Livonia also doesn't shut off water for non-payment. Shutoffs only happen in the event someone tries to deny the city access to meters.

"We will continue to work with residents and our water and sewer board to provide flexible payment plans for outstanding bills on a case-by-case basis as the city did throughout the pandemic, knowing the economic impacts of COVID-19 continue to affect our community," said Livonia Mayor Maureen Miller Brosnan.

That means Wayne County's three largest communities do not shut off water for non-payment.

Macomb County's most populous city, Warren, hasn't made a decision yet, said Mayor Jim Fouts.

"I'm always reluctant to cut off people's water, especially when we're still in a pandemic," Fouts said. 

The mayor noted the financial hardship brought on by the pandemic.

"COVID-19 has kept people out of work, and people who are working are having their hours cut," Fouts said.

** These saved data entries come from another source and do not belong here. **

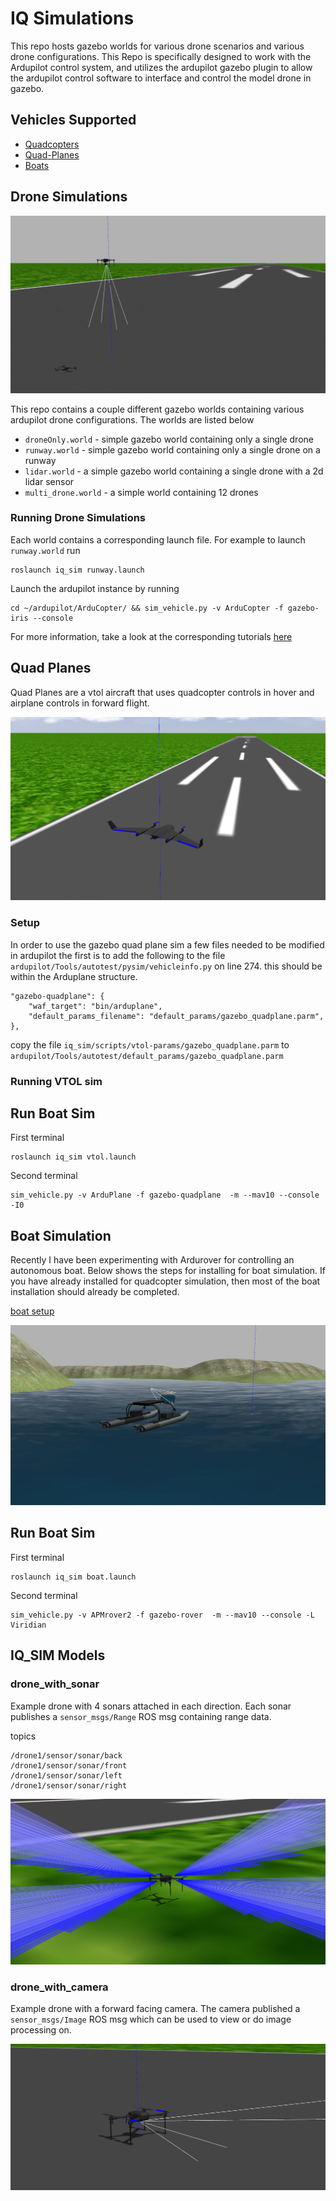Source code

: # IQ Simulations

This repo hosts gazebo worlds for various drone scenarios and various drone configurations. This Repo is specifically designed to work with the Ardupilot control system, and utilizes the ardupilot gazebo plugin to allow the ardupilot control software to interface and control the model drone in gazebo. 

## Vehicles Supported 

- [Quadcopters](#drone-simulations)
- [Quad-Planes](#quad-planes)
- [Boats](#boat-simulation)

## Drone Simulations 

![runway world](docs/imgs/runway.jpg)

This repo contains a couple different gazebo worlds containing various ardupilot drone configurations. The worlds are listed below

- `droneOnly.world` - simple gazebo world containing only a single drone
- `runway.world` - simple gazebo world containing only a single drone on a runway
- `lidar.world` - a simple gazebo world containing a single drone with a 2d lidar sensor
- `multi_drone.world` - a simple world containing 12 drones  

### Running Drone Simulations 

Each world contains a corresponding launch file. For example to launch `runway.world` run
```
roslaunch iq_sim runway.launch
``` 
Launch the ardupilot instance by running 
```
cd ~/ardupilot/ArduCopter/ && sim_vehicle.py -v ArduCopter -f gazebo-iris --console
``` 
For more information, take a look at the corresponding tutorials [here](https://github.com/Intelligent-Quads/iq_tutorials)

## Quad Planes 

Quad Planes are a vtol aircraft that uses quadcopter controls in hover and airplane controls in forward flight. 

![vtol pic](docs/imgs/vtol_sim.png)

### Setup 

In order to use the gazebo quad plane sim a few files needed to be modified in ardupilot the first is to add the following to the file `ardupilot/Tools/autotest/pysim/vehicleinfo.py` on line 274. this should be within the Arduplane structure. 

```
"gazebo-quadplane": {
    "waf_target": "bin/arduplane",
    "default_params_filename": "default_params/gazebo_quadplane.parm",
},
```

copy the file `iq_sim/scripts/vtol-params/gazebo_quadplane.parm` to `ardupilot/Tools/autotest/default_params/gazebo_quadplane.parm`

### Running VTOL sim

## Run Boat Sim 

First terminal 
```
roslaunch iq_sim vtol.launch
```
Second terminal
```
sim_vehicle.py -v ArduPlane -f gazebo-quadplane  -m --mav10 --console -I0
```


## Boat Simulation

Recently I have been experimenting with Ardurover for controlling an autonomous boat. Below shows the steps for installing for boat simulation. If you have already installed for quadcopter simulation, then most of the boat installation should already be completed. 

[boat setup](docs/boat_setup.md)

![river world](docs/imgs/river_world.jpg)

## Run Boat Sim 

First terminal 
```
roslaunch iq_sim boat.launch
```
Second terminal
```
sim_vehicle.py -v APMrover2 -f gazebo-rover  -m --mav10 --console -L Viridian
```


## IQ_SIM Models

### drone_with_sonar

Example drone with 4 sonars attached in each direction. Each sonar publishes a `sensor_msgs/Range` ROS msg containing range data.

topics 
```
/drone1/sensor/sonar/back
/drone1/sensor/sonar/front
/drone1/sensor/sonar/left
/drone1/sensor/sonar/right
```
![drone_with_sonar](docs/imgs/drone_with_sonar.png)

### drone_with_camera 

Example drone with a forward facing camera. The camera published a `sensor_msgs/Image` ROS msg which can be used to view or do image processing on. 

![drone_with_camera](docs/imgs/drone_with_camera.png)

Lansing, Michigan's capital city, will not immediately resume shutoffs.

Instead, the city's publicly owned utility that provides water to Lansing and surrounding communities will voluntarily extend the shutoff moratorium "until at least July," the Lansing Board of Water & Light announced Wednesday.

The Michigan Legislature is on a two-week break. Any additional moratorium would have to be a new effort by lawmakers.

A week before the moratorium expired, State Sen. Stephanie Chang, D-Detroit, introduced a bill that would create a moratorium through June 30. It was referred to the Committee on Environmental Quality. Since the Republican-led Legislature let the moratorium expire, the fate of Chang's bill is uncertain. 

In a statement to The News, Gov. Gretchen Whitmer said: “It appears that the Legislature doesn't have any intentions of extending the previous law in place. Additionally, the Legislature has not fully appropriated rental assistance dollars to include funding for utility assistance for families renting a residence."

Last week, Whitmer vetoed nearly $652 million in federal COVID-19 relief funding for business tax relief, Michigan's unemployment fund and private schools. The Legislature wants to condition those funds on a rollback of the state health department's emergency powers.

Last week:Whitmer vetoes $652M in federal COVID relief a second time

Whitmer said the state's water utility assistance program has helped 70,000-plus households relieve debt from water bills and that her administration is pursuing $65 million in aid for rental assistance and another $70 million to $80 million for utility relief for renters "experiencing financial hardship."

In Washington, U.S. Reps. Debbie Dingell, D-Dearborn, and Rashida Tlaib, D-Detroit, are pushing for a national moratorium on water shutoffs "at least through the end of the COVID-19 global health pandemic."

The two wrote a letter to President Joe Biden requesting his administration "to take any and all actions within your power to institute a national water shut-off moratorium."